At this point, Björk has been so esteemed for so long, and she’s followed her own muse down so many rabbit holes, that she basically exists outside the context of circa-2013 music. She might show up to play your festival, but she’ll do it wearing a gigantic spiky helmet that makes her look like one of the Cenobites from Hellraiser, and she’ll bring an Icelandic choir with her. She’s not staying up on dance-music subgenres, and she doesn’t know Kendrick Lamar is — or, if she is keeping up, she’s not letting it show in her music or her public persona.
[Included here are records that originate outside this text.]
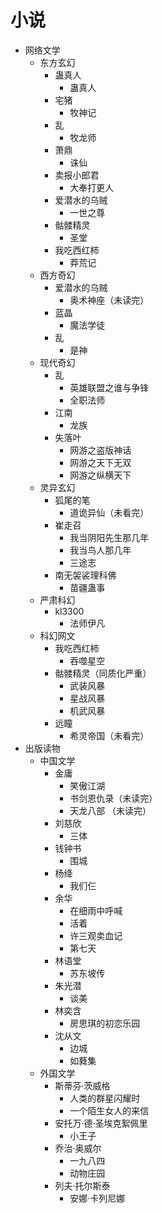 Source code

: # 小说
- 网络文学
    - 东方玄幻
        - 蛊真人
            - 蛊真人
        - 宅猪
            - 牧神记
        - 乱
            - 牧龙师
        - 萧鼎
            - 诛仙
        - 卖报小郎君
            - 大奉打更人
        - 爱潜水的乌贼
            - 一世之尊
        - 骷髅精灵
            - 圣堂
        - 我吃西红柿
            - 莽荒记
    - 西方奇幻
        - 爱潜水的乌贼
            - 奥术神座（未读完）
        - 蓝晶
            - 魔法学徒
        - 乱
            - 是神
    - 现代奇幻
        - 乱
            - 英雄联盟之谁与争锋
            - 全职法师
        - 江南
            - 龙族
        - 失落叶
            - 网游之盗版神话
            - 网游之天下无双
            - 网游之纵横天下
    - 灵异玄幻
        - 狐尾的笔
            - 道诡异仙（未看完）
        - 崔走召
            - 我当阴阳先生那几年
            - 我当鸟人那几年
            - 三途志
        - 南无袈裟理科佛
            - 苗疆蛊事
    - 严肃科幻
        - kl3300
            - 法师伊凡
    - 科幻网文
        - 我吃西红柿
            - 吞噬星空
        - 骷髅精灵（同质化严重）
            - 武装风暴
            - 星战风暴
            - 机武风暴
        - 远瞳
            - 希灵帝国（未看完）
- 出版读物
    - 中国文学
        - 金庸
            - 笑傲江湖
            - 书剑恩仇录（未读完）
            - 天龙八部 （未读完）
        - 刘慈欣
            - 三体
        - 钱钟书
            - 围城
        - 杨绛
            - 我们仨
        - 余华
            - 在细雨中呼喊
            - 活着
            - 许三观卖血记
            - 第七天
        - 林语堂
            - 苏东坡传
        - 朱光潜
            - 谈美
        - 林奕含
            - 房思琪的初恋乐园
        - 沈从文
            - 边城
            - 如蕤集
    - 外国文学
        - 斯蒂芬·茨威格
            - 人类的群星闪耀时
            - 一个陌生女人的来信
        - 安托万·德·圣埃克絮佩里
            - 小王子
        - 乔治·奥威尔
            - 一九八四
            - 动物庄园
        - 列夫·托尔斯泰
            - 安娜·卡列尼娜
So it’s pretty fascinating to listen to Debut, the not-actually-a-debut album that turns 20 tomorrow, and realize that it’s entirely a product of its dance-music moment.
In 1993, house music was quickly turning into pop music, and it was taking on some of the lushness and the session-musician sheen of the disco that had, in some ways, birthed it. It was starting to branch off into tributaries. Within a few years, goofball Euro-house would be its own thing, and so would acid-jazz and Deep Forest-ish fake-worldbeat, as well as the trip-hop and IDM that Björk embraced on Post, her 1995 follow-up. And on Debut, you can hear distant echoes of all those subgenres, but they hadn’t yet broken free from the primal thump of four-on-the-floor house music. Even as dance music took on all these new sounds, that basic pulse was still the most important thing about it, and that pulse reverberates all through Debut. Björk, after all, had been deep into rave music even when she was still in the Sugarcubes, the euphoric late-era new wave band she’d been leading. She was hanging out with Rabbit In The Moon, recording guest vocals for 808 State, going to raves. She probably wore overalls and a Dr. Seuss hat at some point. And on Debut, she had the guy who co-produced Soul II Soul’s “Back To Life” giving her beats.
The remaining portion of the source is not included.